# What to work on
Once you find a line containing the word "images" in the entries below, copy it.

----------

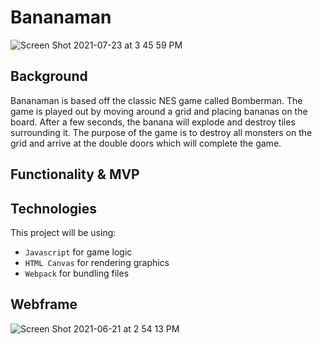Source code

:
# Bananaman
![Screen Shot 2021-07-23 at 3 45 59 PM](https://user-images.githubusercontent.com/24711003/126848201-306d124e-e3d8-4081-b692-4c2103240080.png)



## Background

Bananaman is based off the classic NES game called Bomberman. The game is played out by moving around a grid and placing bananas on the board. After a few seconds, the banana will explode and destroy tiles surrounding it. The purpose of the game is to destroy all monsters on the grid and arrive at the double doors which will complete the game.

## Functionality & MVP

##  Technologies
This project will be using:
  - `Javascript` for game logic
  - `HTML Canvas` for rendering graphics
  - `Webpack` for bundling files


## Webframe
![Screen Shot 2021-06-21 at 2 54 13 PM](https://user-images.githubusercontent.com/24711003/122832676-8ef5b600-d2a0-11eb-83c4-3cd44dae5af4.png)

----------

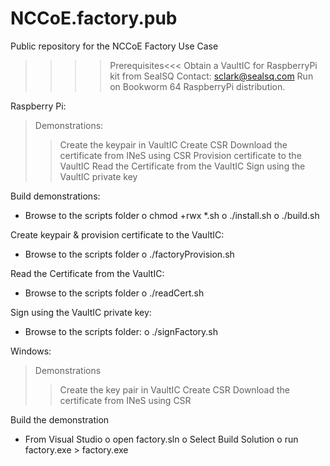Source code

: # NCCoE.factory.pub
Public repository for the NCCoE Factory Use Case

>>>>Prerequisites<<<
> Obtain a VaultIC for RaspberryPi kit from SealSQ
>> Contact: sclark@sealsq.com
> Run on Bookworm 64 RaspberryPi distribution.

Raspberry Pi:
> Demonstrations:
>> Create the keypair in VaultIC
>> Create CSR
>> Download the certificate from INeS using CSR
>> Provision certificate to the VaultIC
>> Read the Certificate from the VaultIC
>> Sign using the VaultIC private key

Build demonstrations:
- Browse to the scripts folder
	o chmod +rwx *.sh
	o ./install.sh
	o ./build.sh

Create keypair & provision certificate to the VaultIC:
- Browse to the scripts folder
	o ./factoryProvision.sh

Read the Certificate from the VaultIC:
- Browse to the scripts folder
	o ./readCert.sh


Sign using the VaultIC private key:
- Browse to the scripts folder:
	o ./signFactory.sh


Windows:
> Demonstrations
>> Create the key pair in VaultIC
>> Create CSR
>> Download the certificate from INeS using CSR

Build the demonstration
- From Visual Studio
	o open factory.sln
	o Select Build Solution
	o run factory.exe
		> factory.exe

----------

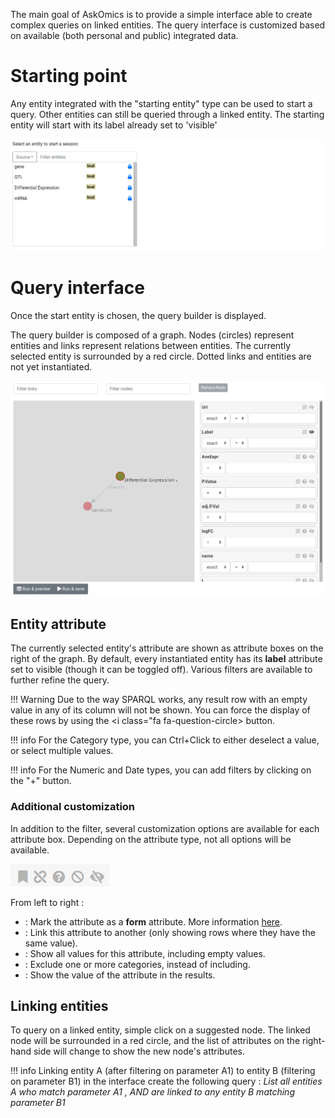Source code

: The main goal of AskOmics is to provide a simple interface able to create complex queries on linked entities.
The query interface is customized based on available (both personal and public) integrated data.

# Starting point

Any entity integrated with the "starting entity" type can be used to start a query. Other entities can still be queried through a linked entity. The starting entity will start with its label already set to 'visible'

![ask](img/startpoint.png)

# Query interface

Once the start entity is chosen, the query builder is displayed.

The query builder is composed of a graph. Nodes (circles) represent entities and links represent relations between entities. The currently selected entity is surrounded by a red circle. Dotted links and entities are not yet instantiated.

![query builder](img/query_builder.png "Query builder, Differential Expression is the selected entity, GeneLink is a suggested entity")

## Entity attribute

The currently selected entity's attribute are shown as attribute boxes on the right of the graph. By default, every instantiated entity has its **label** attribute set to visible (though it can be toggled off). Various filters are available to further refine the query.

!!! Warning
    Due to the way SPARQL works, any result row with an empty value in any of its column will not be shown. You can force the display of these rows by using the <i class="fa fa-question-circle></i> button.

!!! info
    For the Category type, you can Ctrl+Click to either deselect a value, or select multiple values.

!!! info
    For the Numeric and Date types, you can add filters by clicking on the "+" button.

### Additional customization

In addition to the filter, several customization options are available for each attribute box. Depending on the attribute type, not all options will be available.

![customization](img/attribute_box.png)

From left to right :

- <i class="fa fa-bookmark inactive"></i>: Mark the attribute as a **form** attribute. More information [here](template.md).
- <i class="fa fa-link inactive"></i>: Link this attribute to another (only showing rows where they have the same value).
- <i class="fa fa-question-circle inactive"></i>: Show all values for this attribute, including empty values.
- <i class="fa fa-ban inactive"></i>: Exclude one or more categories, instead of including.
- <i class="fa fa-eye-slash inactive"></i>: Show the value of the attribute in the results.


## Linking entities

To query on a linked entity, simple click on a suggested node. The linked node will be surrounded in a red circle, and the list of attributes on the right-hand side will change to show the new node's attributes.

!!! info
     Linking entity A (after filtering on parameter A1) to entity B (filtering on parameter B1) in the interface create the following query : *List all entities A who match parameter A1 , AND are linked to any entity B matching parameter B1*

----------

# Task result
![Screen Shot 2021-07-23 at 3 45 59 PM](https://user-images.githubusercontent.com/24711003/126848201-306d124e-e3d8-4081-b692-4c2103240080.png)
![Screen Shot 2021-06-21 at 2 54 13 PM](https://user-images.githubusercontent.com/24711003/122832676-8ef5b600-d2a0-11eb-83c4-3cd44dae5af4.png)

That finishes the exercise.